Concurrent Packet Recovery for Distributed Uplink Multiuser MIMO Networks

Abstract

While recent works on multiuser MIMO (MU-MIMO) mainly focus on boosting the throughput by enabling concurrent transmissions, less attention is paid to recovering concurrent erroneous streams. We however notice that uplink MU-MIMO is especially vulnerable to errors because error in any stream corrupts most of the other concurrent streams. Even worse, carrier sense and rate adaptation become more challenging in MU-MIMO, which further decreases reliability.

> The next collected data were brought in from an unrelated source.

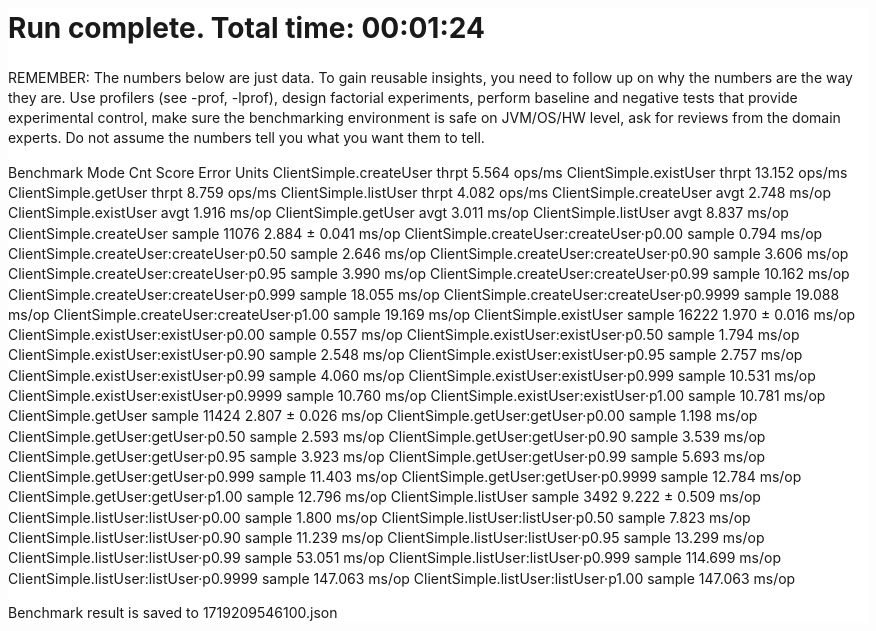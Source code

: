 # Run complete. Total time: 00:01:24

REMEMBER: The numbers below are just data. To gain reusable insights, you need to follow up on
why the numbers are the way they are. Use profilers (see -prof, -lprof), design factorial
experiments, perform baseline and negative tests that provide experimental control, make sure
the benchmarking environment is safe on JVM/OS/HW level, ask for reviews from the domain experts.
Do not assume the numbers tell you what you want them to tell.

Benchmark                                     Mode    Cnt    Score   Error   Units
ClientSimple.createUser                      thrpt           5.564          ops/ms
ClientSimple.existUser                       thrpt          13.152          ops/ms
ClientSimple.getUser                         thrpt           8.759          ops/ms
ClientSimple.listUser                        thrpt           4.082          ops/ms
ClientSimple.createUser                       avgt           2.748           ms/op
ClientSimple.existUser                        avgt           1.916           ms/op
ClientSimple.getUser                          avgt           3.011           ms/op
ClientSimple.listUser                         avgt           8.837           ms/op
ClientSimple.createUser                     sample  11076    2.884 ± 0.041   ms/op
ClientSimple.createUser:createUser·p0.00    sample           0.794           ms/op
ClientSimple.createUser:createUser·p0.50    sample           2.646           ms/op
ClientSimple.createUser:createUser·p0.90    sample           3.606           ms/op
ClientSimple.createUser:createUser·p0.95    sample           3.990           ms/op
ClientSimple.createUser:createUser·p0.99    sample          10.162           ms/op
ClientSimple.createUser:createUser·p0.999   sample          18.055           ms/op
ClientSimple.createUser:createUser·p0.9999  sample          19.088           ms/op
ClientSimple.createUser:createUser·p1.00    sample          19.169           ms/op
ClientSimple.existUser                      sample  16222    1.970 ± 0.016   ms/op
ClientSimple.existUser:existUser·p0.00      sample           0.557           ms/op
ClientSimple.existUser:existUser·p0.50      sample           1.794           ms/op
ClientSimple.existUser:existUser·p0.90      sample           2.548           ms/op
ClientSimple.existUser:existUser·p0.95      sample           2.757           ms/op
ClientSimple.existUser:existUser·p0.99      sample           4.060           ms/op
ClientSimple.existUser:existUser·p0.999     sample          10.531           ms/op
ClientSimple.existUser:existUser·p0.9999    sample          10.760           ms/op
ClientSimple.existUser:existUser·p1.00      sample          10.781           ms/op
ClientSimple.getUser                        sample  11424    2.807 ± 0.026   ms/op
ClientSimple.getUser:getUser·p0.00          sample           1.198           ms/op
ClientSimple.getUser:getUser·p0.50          sample           2.593           ms/op
ClientSimple.getUser:getUser·p0.90          sample           3.539           ms/op
ClientSimple.getUser:getUser·p0.95          sample           3.923           ms/op
ClientSimple.getUser:getUser·p0.99          sample           5.693           ms/op
ClientSimple.getUser:getUser·p0.999         sample          11.403           ms/op
ClientSimple.getUser:getUser·p0.9999        sample          12.784           ms/op
ClientSimple.getUser:getUser·p1.00          sample          12.796           ms/op
ClientSimple.listUser                       sample   3492    9.222 ± 0.509   ms/op
ClientSimple.listUser:listUser·p0.00        sample           1.800           ms/op
ClientSimple.listUser:listUser·p0.50        sample           7.823           ms/op
ClientSimple.listUser:listUser·p0.90        sample          11.239           ms/op
ClientSimple.listUser:listUser·p0.95        sample          13.299           ms/op
ClientSimple.listUser:listUser·p0.99        sample          53.051           ms/op
ClientSimple.listUser:listUser·p0.999       sample         114.699           ms/op
ClientSimple.listUser:listUser·p0.9999      sample         147.063           ms/op
ClientSimple.listUser:listUser·p1.00        sample         147.063           ms/op

Benchmark result is saved to 1719209546100.json
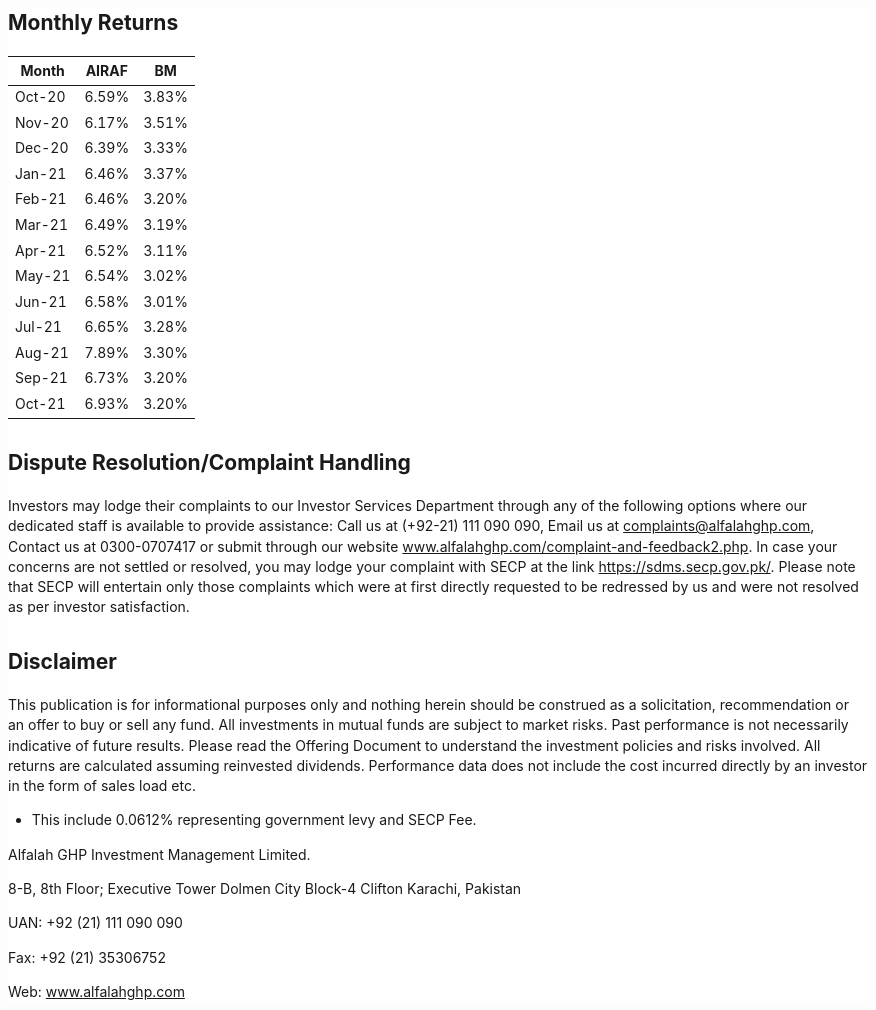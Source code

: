 ## Monthly Returns

| Month  | AIRAF | BM    |
| ------ | ----- | ----- |
| Oct-20 | 6.59% | 3.83% |
| Nov-20 | 6.17% | 3.51% |
| Dec-20 | 6.39% | 3.33% |
| Jan-21 | 6.46% | 3.37% |
| Feb-21 | 6.46% | 3.20% |
| Mar-21 | 6.49% | 3.19% |
| Apr-21 | 6.52% | 3.11% |
| May-21 | 6.54% | 3.02% |
| Jun-21 | 6.58% | 3.01% |
| Jul-21 | 6.65% | 3.28% |
| Aug-21 | 7.89% | 3.30% |
| Sep-21 | 6.73% | 3.20% |
| Oct-21 | 6.93% | 3.20% |

## Dispute Resolution/Complaint Handling

Investors may lodge their complaints to our Investor Services Department through any of the following options where our dedicated staff is available to provide assistance: Call us at (+92-21) 111 090 090, Email us at complaints@alfalahghp.com, Contact us at 0300-0707417 or submit through our website www.alfalahghp.com/complaint-and-feedback2.php. In case your concerns are not settled or resolved, you may lodge your complaint with SECP at the link https://sdms.secp.gov.pk/. Please note that SECP will entertain only those complaints which were at first directly requested to be redressed by us and were not resolved as per investor satisfaction.

## Disclaimer

This publication is for informational purposes only and nothing herein should be construed as a solicitation, recommendation or an offer to buy or sell any fund. All investments in mutual funds are subject to market risks. Past performance is not necessarily indicative of future results. Please read the Offering Document to understand the investment policies and risks involved. All returns are calculated assuming reinvested dividends. Performance data does not include the cost incurred directly by an investor in the form of sales load etc.

- This include 0.0612% representing government levy and SECP Fee.

Alfalah GHP Investment Management Limited.

8-B, 8th Floor; Executive Tower Dolmen City Block-4 Clifton Karachi, Pakistan

UAN: +92 (21) 111 090 090

Fax: +92 (21) 35306752

Web: www.alfalahghp.com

Existing systems however recover errors by retransmitting all the streams in a corrupted packet, thereby taking away the significant performance benefit of MU-MIMO. To effectively harness the ideal gain of MU-MIMO, we develop Concurrent Packet Recovery (CPR), a recovery protocol customized for MU-MIMO. It has two distinctive features: (i) It judiciously selects the minimum number of streams to be retransmitted to support successful decoding; (ii) during retransmission, it utilizes the full degrees of freedom by allowing new streams to be sent in parallel. Our evaluation via testbed experiments and trace-driven simulations shows that CPR can efficiently recover both normal losses and collisions. For three-antenna AP scenarios, the throughput gain is up to 31.1 percent when no hidden terminal exists, and is 3.16x when 20 percent pairs of contending clients are hidden terminals.